:: What is expected ::
Restate the full listing word for word; images stay out of it.

:: Records ::
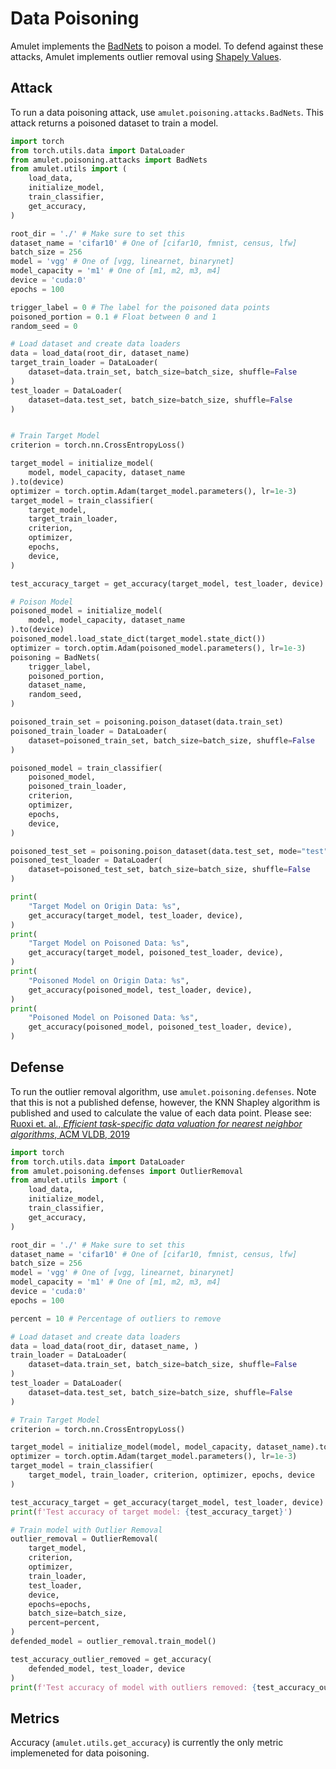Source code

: # Data Poisoning
Amulet implements the [BadNets](https://github.com/Kooscii/BadNets) to poison a model.
To defend against these attacks, Amulet implements outlier removal using [Shapely Values](https://github.com/AI-secure/KNN-shapley).

## Attack
To run a data poisoning attack, use `amulet.poisoning.attacks.BadNets`.
This attack returns a poisoned dataset to train a model.

```python
import torch
from torch.utils.data import DataLoader
from amulet.poisoning.attacks import BadNets
from amulet.utils import (
    load_data,
    initialize_model,
    train_classifier,
    get_accuracy,
)

root_dir = './' # Make sure to set this
dataset_name = 'cifar10' # One of [cifar10, fmnist, census, lfw]
batch_size = 256
model = 'vgg' # One of [vgg, linearnet, binarynet]
model_capacity = 'm1' # One of [m1, m2, m3, m4]
device = 'cuda:0'
epochs = 100

trigger_label = 0 # The label for the poisoned data points
poisoned_portion = 0.1 # Float between 0 and 1
random_seed = 0

# Load dataset and create data loaders
data = load_data(root_dir, dataset_name)
target_train_loader = DataLoader(
    dataset=data.train_set, batch_size=batch_size, shuffle=False
)
test_loader = DataLoader(
    dataset=data.test_set, batch_size=batch_size, shuffle=False
)


# Train Target Model
criterion = torch.nn.CrossEntropyLoss()

target_model = initialize_model(
    model, model_capacity, dataset_name
).to(device)
optimizer = torch.optim.Adam(target_model.parameters(), lr=1e-3)
target_model = train_classifier(
    target_model,
    target_train_loader,
    criterion,
    optimizer,
    epochs,
    device,
)

test_accuracy_target = get_accuracy(target_model, test_loader, device)

# Poison Model
poisoned_model = initialize_model(
    model, model_capacity, dataset_name
).to(device)
poisoned_model.load_state_dict(target_model.state_dict())
optimizer = torch.optim.Adam(poisoned_model.parameters(), lr=1e-3)
poisoning = BadNets(
    trigger_label,
    poisoned_portion,
    dataset_name,
    random_seed,
)

poisoned_train_set = poisoning.poison_dataset(data.train_set)
poisoned_train_loader = DataLoader(
    dataset=poisoned_train_set, batch_size=batch_size, shuffle=False
)

poisoned_model = train_classifier(
    poisoned_model,
    poisoned_train_loader,
    criterion,
    optimizer,
    epochs,
    device,
)

poisoned_test_set = poisoning.poison_dataset(data.test_set, mode="test")
poisoned_test_loader = DataLoader(
    dataset=poisoned_test_set, batch_size=batch_size, shuffle=False
)

print(
    "Target Model on Origin Data: %s",
    get_accuracy(target_model, test_loader, device),
)
print(
    "Target Model on Poisoned Data: %s",
    get_accuracy(target_model, poisoned_test_loader, device),
)
print(
    "Poisoned Model on Origin Data: %s",
    get_accuracy(poisoned_model, test_loader, device),
)
print(
    "Poisoned Model on Poisoned Data: %s",
    get_accuracy(poisoned_model, poisoned_test_loader, device),
)
```

## Defense
To run the outlier removal algorithm, use `amulet.poisoning.defenses`.
Note that this is not a published defense, however, the KNN Shapley algorithm is published and used to calculate the value of each data point.
Please see: [Ruoxi et. al., *Efficient task-specific data valuation for nearest neighbor algorithms*, ACM VLDB, 2019](https://dl.acm.org/doi/10.14778/3342263.3342637)

```python
import torch
from torch.utils.data import DataLoader
from amulet.poisoning.defenses import OutlierRemoval
from amulet.utils import (
    load_data,
    initialize_model,
    train_classifier,
    get_accuracy,
)

root_dir = './' # Make sure to set this
dataset_name = 'cifar10' # One of [cifar10, fmnist, census, lfw]
batch_size = 256
model = 'vgg' # One of [vgg, linearnet, binarynet]
model_capacity = 'm1' # One of [m1, m2, m3, m4]
device = 'cuda:0'
epochs = 100

percent = 10 # Percentage of outliers to remove

# Load dataset and create data loaders
data = load_data(root_dir, dataset_name, )
train_loader = DataLoader(
    dataset=data.train_set, batch_size=batch_size, shuffle=False
)
test_loader = DataLoader(
    dataset=data.test_set, batch_size=batch_size, shuffle=False
)

# Train Target Model
criterion = torch.nn.CrossEntropyLoss()

target_model = initialize_model(model, model_capacity, dataset_name).to(device)
optimizer = torch.optim.Adam(target_model.parameters(), lr=1e-3)
target_model = train_classifier(
    target_model, train_loader, criterion, optimizer, epochs, device
)

test_accuracy_target = get_accuracy(target_model, test_loader, device)
print(f'Test accuracy of target model: {test_accuracy_target}')

# Train model with Outlier Removal
outlier_removal = OutlierRemoval(
    target_model,
    criterion,
    optimizer,
    train_loader,
    test_loader,
    device,
    epochs=epochs,
    batch_size=batch_size,
    percent=percent,
)
defended_model = outlier_removal.train_model()

test_accuracy_outlier_removed = get_accuracy(
    defended_model, test_loader, device
)
print(f'Test accuracy of model with outliers removed: {test_accuracy_outlier_removed}')
```

## Metrics
Accuracy (`amulet.utils.get_accuracy`) is currently the only metric implemeneted for data poisoning.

:: Your solution ::
Source code

: # Data Poisoning
Amulet implements the [BadNets](https://github.com/Kooscii/BadNets) to poison a model.
To defend against these attacks, Amulet implements outlier removal using [Shapely Values](https://github.com/AI-secure/KNN-shapley).

## Attack
To run a data poisoning attack, use `amulet.poisoning.attacks.BadNets`.
This attack returns a poisoned dataset to train a model.

```python
import torch
from torch.utils.data import DataLoader
from amulet.poisoning.attacks import BadNets
from amulet.utils import (
    load_data,
    initialize_model,
    train_classifier,
    get_accuracy,
)

root_dir = './' # Make sure to set this
dataset_name = 'cifar10' # One of [cifar10, fmnist, census, lfw]
batch_size = 256
model = 'vgg' # One of [vgg, linearnet, binarynet]
model_capacity = 'm1' # One of [m1, m2, m3, m4]
device = 'cuda:0'
epochs = 100

trigger_label = 0 # The label for the poisoned data points
poisoned_portion = 0.1 # Float between 0 and 1
random_seed = 0

# Load dataset and create data loaders
data = load_data(root_dir, dataset_name)
target_train_loader = DataLoader(
    dataset=data.train_set, batch_size=batch_size, shuffle=False
)
test_loader = DataLoader(
    dataset=data.test_set, batch_size=batch_size, shuffle=False
)


# Train Target Model
criterion = torch.nn.CrossEntropyLoss()

target_model = initialize_model(
    model, model_capacity, dataset_name
).to(device)
optimizer = torch.optim.Adam(target_model.parameters(), lr=1e-3)
target_model = train_classifier(
    target_model,
    target_train_loader,
    criterion,
    optimizer,
    epochs,
    device,
)

test_accuracy_target = get_accuracy(target_model, test_loader, device)

# Poison Model
poisoned_model = initialize_model(
    model, model_capacity, dataset_name
).to(device)
poisoned_model.load_state_dict(target_model.state_dict())
optimizer = torch.optim.Adam(poisoned_model.parameters(), lr=1e-3)
poisoning = BadNets(
    trigger_label,
    poisoned_portion,
    dataset_name,
    random_seed,
)

poisoned_train_set = poisoning.poison_dataset(data.train_set)
poisoned_train_loader = DataLoader(
    dataset=poisoned_train_set, batch_size=batch_size, shuffle=False
)

poisoned_model = train_classifier(
    poisoned_model,
    poisoned_train_loader,
    criterion,
    optimizer,
    epochs,
    device,
)

poisoned_test_set = poisoning.poison_dataset(data.test_set, mode="test")
poisoned_test_loader = DataLoader(
    dataset=poisoned_test_set, batch_size=batch_size, shuffle=False
)

print(
    "Target Model on Origin Data: %s",
    get_accuracy(target_model, test_loader, device),
)
print(
    "Target Model on Poisoned Data: %s",
    get_accuracy(target_model, poisoned_test_loader, device),
)
print(
    "Poisoned Model on Origin Data: %s",
    get_accuracy(poisoned_model, test_loader, device),
)
print(
    "Poisoned Model on Poisoned Data: %s",
    get_accuracy(poisoned_model, poisoned_test_loader, device),
)
```

## Defense
To run the outlier removal algorithm, use `amulet.poisoning.defenses`.
Note that this is not a published defense, however, the KNN Shapley algorithm is published and used to calculate the value of each data point.
Please see: [Ruoxi et. al., *Efficient task-specific data valuation for nearest neighbor algorithms*, ACM VLDB, 2019](https://dl.acm.org/doi/10.14778/3342263.3342637)

```python
import torch
from torch.utils.data import DataLoader
from amulet.poisoning.defenses import OutlierRemoval
from amulet.utils import (
    load_data,
    initialize_model,
    train_classifier,
    get_accuracy,
)

root_dir = './' # Make sure to set this
dataset_name = 'cifar10' # One of [cifar10, fmnist, census, lfw]
batch_size = 256
model = 'vgg' # One of [vgg, linearnet, binarynet]
model_capacity = 'm1' # One of [m1, m2, m3, m4]
device = 'cuda:0'
epochs = 100

percent = 10 # Percentage of outliers to remove

# Load dataset and create data loaders
data = load_data(root_dir, dataset_name, )
train_loader = DataLoader(
    dataset=data.train_set, batch_size=batch_size, shuffle=False
)
test_loader = DataLoader(
    dataset=data.test_set, batch_size=batch_size, shuffle=False
)

# Train Target Model
criterion = torch.nn.CrossEntropyLoss()

target_model = initialize_model(model, model_capacity, dataset_name).to(device)
optimizer = torch.optim.Adam(target_model.parameters(), lr=1e-3)
target_model = train_classifier(
    target_model, train_loader, criterion, optimizer, epochs, device
)

test_accuracy_target = get_accuracy(target_model, test_loader, device)
print(f'Test accuracy of target model: {test_accuracy_target}')

# Train model with Outlier Removal
outlier_removal = OutlierRemoval(
    target_model,
    criterion,
    optimizer,
    train_loader,
    test_loader,
    device,
    epochs=epochs,
    batch_size=batch_size,
    percent=percent,
)
defended_model = outlier_removal.train_model()

test_accuracy_outlier_removed = get_accuracy(
    defended_model, test_loader, device
)
print(f'Test accuracy of model with outliers removed: {test_accuracy_outlier_removed}')
```

## Metrics
Accuracy (`amulet.utils.get_accuracy`) is currently the only metric implemeneted for data poisoning.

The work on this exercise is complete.